» **Your task**: From the listing below, pull out every line where the string "inženirstvo" appears.

» **Available records**:
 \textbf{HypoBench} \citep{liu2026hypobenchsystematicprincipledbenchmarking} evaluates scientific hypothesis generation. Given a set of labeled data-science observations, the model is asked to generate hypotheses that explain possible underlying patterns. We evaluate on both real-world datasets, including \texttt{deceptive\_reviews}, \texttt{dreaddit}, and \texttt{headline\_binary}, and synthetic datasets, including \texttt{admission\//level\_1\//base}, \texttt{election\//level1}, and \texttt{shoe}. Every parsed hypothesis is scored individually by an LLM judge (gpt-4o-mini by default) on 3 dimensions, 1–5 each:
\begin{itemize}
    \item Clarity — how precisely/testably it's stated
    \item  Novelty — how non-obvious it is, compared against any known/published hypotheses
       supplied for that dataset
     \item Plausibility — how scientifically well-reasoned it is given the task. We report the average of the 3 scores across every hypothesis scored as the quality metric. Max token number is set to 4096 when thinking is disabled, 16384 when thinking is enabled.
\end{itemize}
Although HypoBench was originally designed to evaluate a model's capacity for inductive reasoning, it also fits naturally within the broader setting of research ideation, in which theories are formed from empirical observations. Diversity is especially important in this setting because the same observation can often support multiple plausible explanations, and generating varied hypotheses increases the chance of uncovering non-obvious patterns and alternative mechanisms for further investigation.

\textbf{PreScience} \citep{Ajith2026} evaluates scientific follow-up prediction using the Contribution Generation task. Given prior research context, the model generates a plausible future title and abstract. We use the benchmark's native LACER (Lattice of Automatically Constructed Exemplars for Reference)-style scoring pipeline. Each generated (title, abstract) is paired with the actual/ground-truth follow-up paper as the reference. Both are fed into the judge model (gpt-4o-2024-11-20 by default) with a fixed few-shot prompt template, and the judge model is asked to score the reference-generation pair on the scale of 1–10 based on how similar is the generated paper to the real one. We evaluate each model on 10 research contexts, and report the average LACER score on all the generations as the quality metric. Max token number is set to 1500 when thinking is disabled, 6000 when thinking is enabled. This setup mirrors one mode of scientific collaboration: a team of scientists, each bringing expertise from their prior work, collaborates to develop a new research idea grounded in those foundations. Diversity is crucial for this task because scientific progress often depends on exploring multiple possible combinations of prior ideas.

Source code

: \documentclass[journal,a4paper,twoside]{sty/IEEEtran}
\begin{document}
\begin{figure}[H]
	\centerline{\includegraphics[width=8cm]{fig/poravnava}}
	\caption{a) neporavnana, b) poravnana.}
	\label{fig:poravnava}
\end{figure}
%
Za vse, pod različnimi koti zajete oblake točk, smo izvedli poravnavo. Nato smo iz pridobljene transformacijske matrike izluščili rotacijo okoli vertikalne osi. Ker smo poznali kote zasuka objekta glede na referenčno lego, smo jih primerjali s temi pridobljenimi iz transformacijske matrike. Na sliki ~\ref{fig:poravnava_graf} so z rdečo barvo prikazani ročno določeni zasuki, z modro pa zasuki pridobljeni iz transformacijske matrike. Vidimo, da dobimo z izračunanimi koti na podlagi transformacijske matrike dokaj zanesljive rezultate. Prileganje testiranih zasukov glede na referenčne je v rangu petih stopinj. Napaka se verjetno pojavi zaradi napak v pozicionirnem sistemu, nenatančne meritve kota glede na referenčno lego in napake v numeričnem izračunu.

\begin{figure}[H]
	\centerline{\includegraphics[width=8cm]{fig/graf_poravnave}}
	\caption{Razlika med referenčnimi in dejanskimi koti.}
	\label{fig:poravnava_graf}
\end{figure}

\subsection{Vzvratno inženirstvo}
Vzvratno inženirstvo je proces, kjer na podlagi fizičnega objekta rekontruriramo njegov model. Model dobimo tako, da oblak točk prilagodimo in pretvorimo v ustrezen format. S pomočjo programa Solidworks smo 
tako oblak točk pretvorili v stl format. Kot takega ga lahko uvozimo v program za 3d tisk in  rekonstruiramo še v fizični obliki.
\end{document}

---

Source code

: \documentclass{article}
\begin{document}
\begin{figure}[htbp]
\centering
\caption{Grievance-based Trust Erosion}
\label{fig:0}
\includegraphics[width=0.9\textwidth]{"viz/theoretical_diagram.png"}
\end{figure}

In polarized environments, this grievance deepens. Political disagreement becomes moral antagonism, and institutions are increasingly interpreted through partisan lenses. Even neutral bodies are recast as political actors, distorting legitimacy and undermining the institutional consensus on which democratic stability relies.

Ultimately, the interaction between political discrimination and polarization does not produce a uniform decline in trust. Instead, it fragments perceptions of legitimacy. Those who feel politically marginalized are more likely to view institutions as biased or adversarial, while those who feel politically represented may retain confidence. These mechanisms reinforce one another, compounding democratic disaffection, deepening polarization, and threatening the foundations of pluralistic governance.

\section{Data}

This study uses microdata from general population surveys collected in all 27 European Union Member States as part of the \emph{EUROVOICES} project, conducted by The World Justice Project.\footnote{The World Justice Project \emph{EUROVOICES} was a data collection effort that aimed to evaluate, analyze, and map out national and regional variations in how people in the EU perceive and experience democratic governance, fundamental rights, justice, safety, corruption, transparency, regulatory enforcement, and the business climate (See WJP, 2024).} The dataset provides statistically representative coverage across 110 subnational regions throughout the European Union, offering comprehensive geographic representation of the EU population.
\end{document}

» **Solution for this exercise**:
\subsection{Vzvratno inženirstvo}
Vzvratno inženirstvo je proces, kjer na podlagi fizičnega objekta rekontruriramo njegov model. Model dobimo tako, da oblak točk prilagodimo in pretvorimo v ustrezen format. S pomočjo programa Solidworks smo 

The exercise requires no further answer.